Taking a long-term view of infrastructure investment is not new. We are surrounded by examples of what this kind of national investment can achieve: a world-class interstate highway system, broadband access to the Internet, and a system of airports that serves hundreds of thousands of passengers daily.
To underscore the importance of providing direct funding to local governments as part of the economic stimulus package, ICMA, the National League of Cities and the National Association of Counties presented a white paper, "Local Governments' Vital Role in National Economic Recovery," to the Obama presidential transition team in December. In that paper, the three organizations stressed that because the majority of U.S. infrastructure is built and maintained by our cities, towns and counties, the most expedient way to create jobs and generate revenue is for the federal government to invest in "shovel-ready" (out the door within 120 days of funding) infrastructure maintenance projects.

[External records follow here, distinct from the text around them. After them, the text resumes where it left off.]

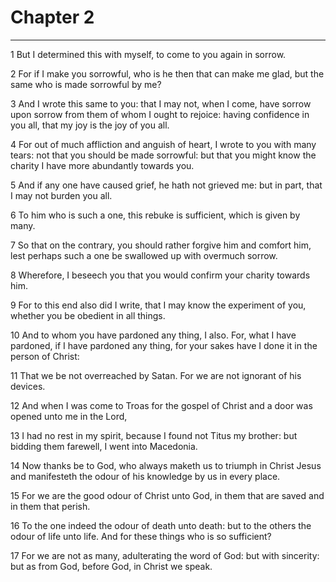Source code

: # Chapter 2

***

1 But I determined this with myself, to come to you again in sorrow.

2 For if I make you sorrowful, who is he then that can make me glad, but the same who is made sorrowful by me?

3 And I wrote this same to you: that I may not, when I come, have sorrow upon sorrow from them of whom I ought to rejoice: having confidence in you all, that my joy is the joy of you all.

4 For out of much affliction and anguish of heart, I wrote to you with many tears: not that you should be made sorrowful: but that you might know the charity I have more abundantly towards you.

5 And if any one have caused grief, he hath not grieved me: but in part, that I may not burden you all.

6 To him who is such a one, this rebuke is sufficient, which is given by many.

7 So that on the contrary, you should rather forgive him and comfort him, lest perhaps such a one be swallowed up with overmuch sorrow.

8 Wherefore, I beseech you that you would confirm your charity towards him.

9 For to this end also did I write, that I may know the experiment of you, whether you be obedient in all things.

10 And to whom you have pardoned any thing, I also. For, what I have pardoned, if I have pardoned any thing, for your sakes have I done it in the person of Christ:

11 That we be not overreached by Satan. For we are not ignorant of his devices.

12 And when I was come to Troas for the gospel of Christ and a door was opened unto me in the Lord,

13 I had no rest in my spirit, because I found not Titus my brother: but bidding them farewell, I went into Macedonia.

14 Now thanks be to God, who always maketh us to triumph in Christ Jesus and manifesteth the odour of his knowledge by us in every place.

15 For we are the good odour of Christ unto God, in them that are saved and in them that perish.

16 To the one indeed the odour of death unto death: but to the others the odour of life unto life. And for these things who is so sufficient?

17 For we are not as many, adulterating the word of God: but with sincerity: but as from God, before God, in Christ we speak.

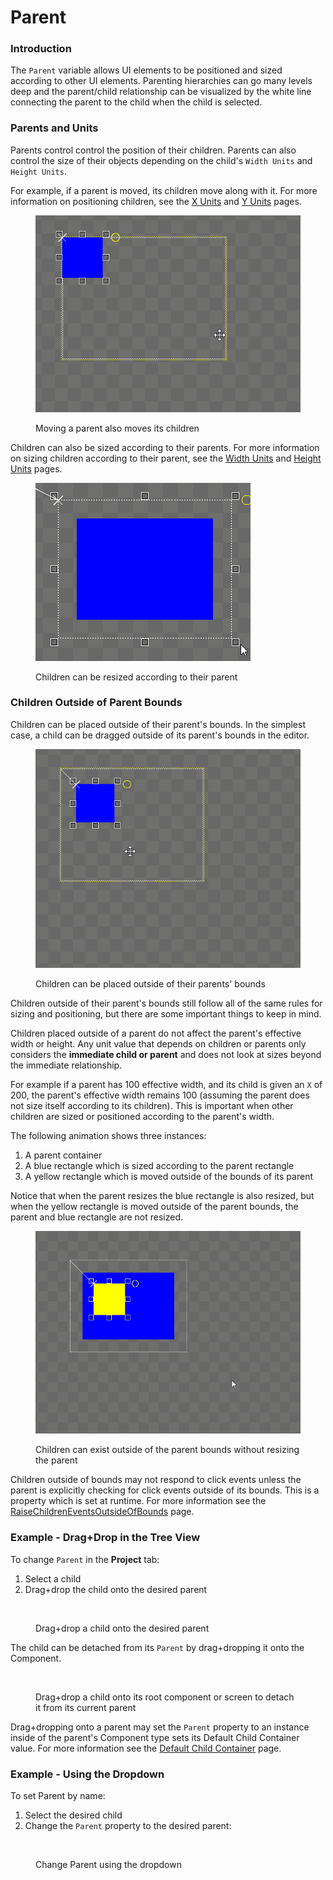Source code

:# Parent

### Introduction

The `Parent` variable allows UI elements to be positioned and sized according to other UI elements. Parenting hierarchies can go many levels deep and the parent/child relationship can be visualized by the white line connecting the parent to the child when the child is selected.

### Parents and Units

Parents control control the position of their children. Parents can also control the size of their objects depending on the child's `Width Units` and `Height Units`.

For example, if a parent is moved, its children move along with it. For more information on positioning children, see the [X Units](x-units.md) and [Y Units](y-units.md) pages.

<figure><img src="../../../.gitbook/assets/07_06 43 54.gif" alt=""><figcaption><p>Moving a parent also moves its children</p></figcaption></figure>

Children can also be sized according to their parents. For more information on sizing children according to their parent, see the [Width Units](width-units.md) and [Height Units](height-units.md) pages.

<figure><img src="../../../.gitbook/assets/07_06 45 58.gif" alt=""><figcaption><p>Children can be resized according to their parent</p></figcaption></figure>

### Children Outside of Parent Bounds

Children can be placed outside of their parent's bounds. In the simplest case, a child can be dragged outside of its parent's bounds in the editor.

<figure><img src="../../../.gitbook/assets/07_06 48 01.gif" alt=""><figcaption><p>Children can be placed outside of their parents' bounds</p></figcaption></figure>

Children outside of their parent's bounds still follow all of the same rules for sizing and positioning, but there are some important things to keep in mind.

Children placed outside of a parent do not affect the parent's effective width or height. Any unit value that depends on children or parents only considers the **immediate child or parent** and does not look at sizes beyond the immediate relationship.

For example if a parent has 100 effective width, and its child is given an `X` of 200, the parent's effective width remains 100 (assuming the parent does not size itself according to its children). This is important when other children are sized or positioned according to the parent's width.

The following animation shows three instances:

1. A parent container&#x20;
2. A blue rectangle which is sized according to the parent rectangle
3. A yellow rectangle which is moved outside of the bounds of its parent

Notice that when the parent resizes the blue rectangle is also resized, but when the yellow rectangle is moved outside of the parent bounds, the parent and blue rectangle are not resized.

<figure><img src="../../../.gitbook/assets/07_06 55 18.gif" alt=""><figcaption><p>Children can exist outside of the parent bounds without resizing the parent</p></figcaption></figure>

Children outside of bounds may not respond to click events unless the parent is explicitly checking for click events outside of its bounds. This is a property which is set at runtime. For more information see the [RaiseChildrenEventsOutsideOfBounds](../../../gum-code/gum-code-reference/interactivegue/raisechildreneventsoutsideofbounds.md) page.

### Example - Drag+Drop in the Tree View

To change `Parent` in the **Project** tab:

1. Select a child
2. Drag+drop the child onto the desired parent

<figure><img src="../../../.gitbook/assets/11_20 21 41.gif" alt=""><figcaption><p>Drag+drop a child onto the desired parent</p></figcaption></figure>

The child can be detached from its `Parent` by drag+dropping it onto the Component.

<figure><img src="../../../.gitbook/assets/11_20 22 36.gif" alt=""><figcaption><p>Drag+drop a child onto its root component or screen to detach it from its current parent</p></figcaption></figure>

Drag+dropping onto a parent may set the `Parent` property to an instance inside of the parent's Component type sets its Default Child Container value. For more information see the [Default Child Container](../component/default-child-container.md) page.

### Example - Using the Dropdown

To set Parent by name:

1. Select the desired child
2. Change the `Parent` property to the desired parent:

<figure><img src="../../../.gitbook/assets/11_20 20 04.gif" alt=""><figcaption><p>Change Parent using the dropdown</p></figcaption></figure>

According to the American Public Works Association, for example, local jurisdictions manage 90 percent of U.S. transit systems, and they own and maintain roughly 75 percent of the more than four million miles of public roads and 50 percent of the nation's 600,000 bridges. The American Water Works Association estimates that more than 98 percent of the nation's water infrastructure investment has been made through local governments, and the Airports Council International-North America reports that local governing authorities own and operate 87 percent of U.S. airports. Virtually all U.S. public schools are owned and operated by local governments.
Investing in infrastructure -- such as airports, housing, highways, roads, sidewalks, curbs, trails and bike paths, bridges, transit, clean water, sewer, schools and communications technology -- is not only critical to revitalizing our nation's financial viability. Without it, long-term prosperity is impossible.
This big-picture approach to economic stimulus served our country well in past recessions. While cutback management affords public- and private-sector leaders the opportunity to retrench and weather the storm of a temporary slowdown, a downturn on the scale of the current crisis calls for an aggregate view of investment.
In "Navigating the Fiscal Crisis: Tested Strategies for Local Leaders" -- a white paper developed for ICMA by the nonprofit Alliance for Innovation and released just last month -- the authors discuss a number of strategies that have proven effective in addressing our country's fiscal woes while taking a long-term approach to fiscal revitalization. For example:
o Tax cuts have less impact on economic recovery than do cash grants to governments.
o Capital-project support has greater impact than support for operating expenditures.
o Support for capital projects that have low operating costs has a greater impact than support for capital projects with high operating costs.
o Higher-level government projects and block grants speed economic recovery compared to formula grants.
Lastly, in addition to infrastructure investment, easing access to capital through the bond market for state and local governments will act as an accelerator for federal stimulus investment. Unlike in past recessions, neither the business community nor any single level of government can creatively manage its way through this current crisis on its own. Today the challenge of rebuilding our economic recovery requires a cooperative approach, a long-term perspective and the thoughtful engagement of leaders from all levels of government and the private sector.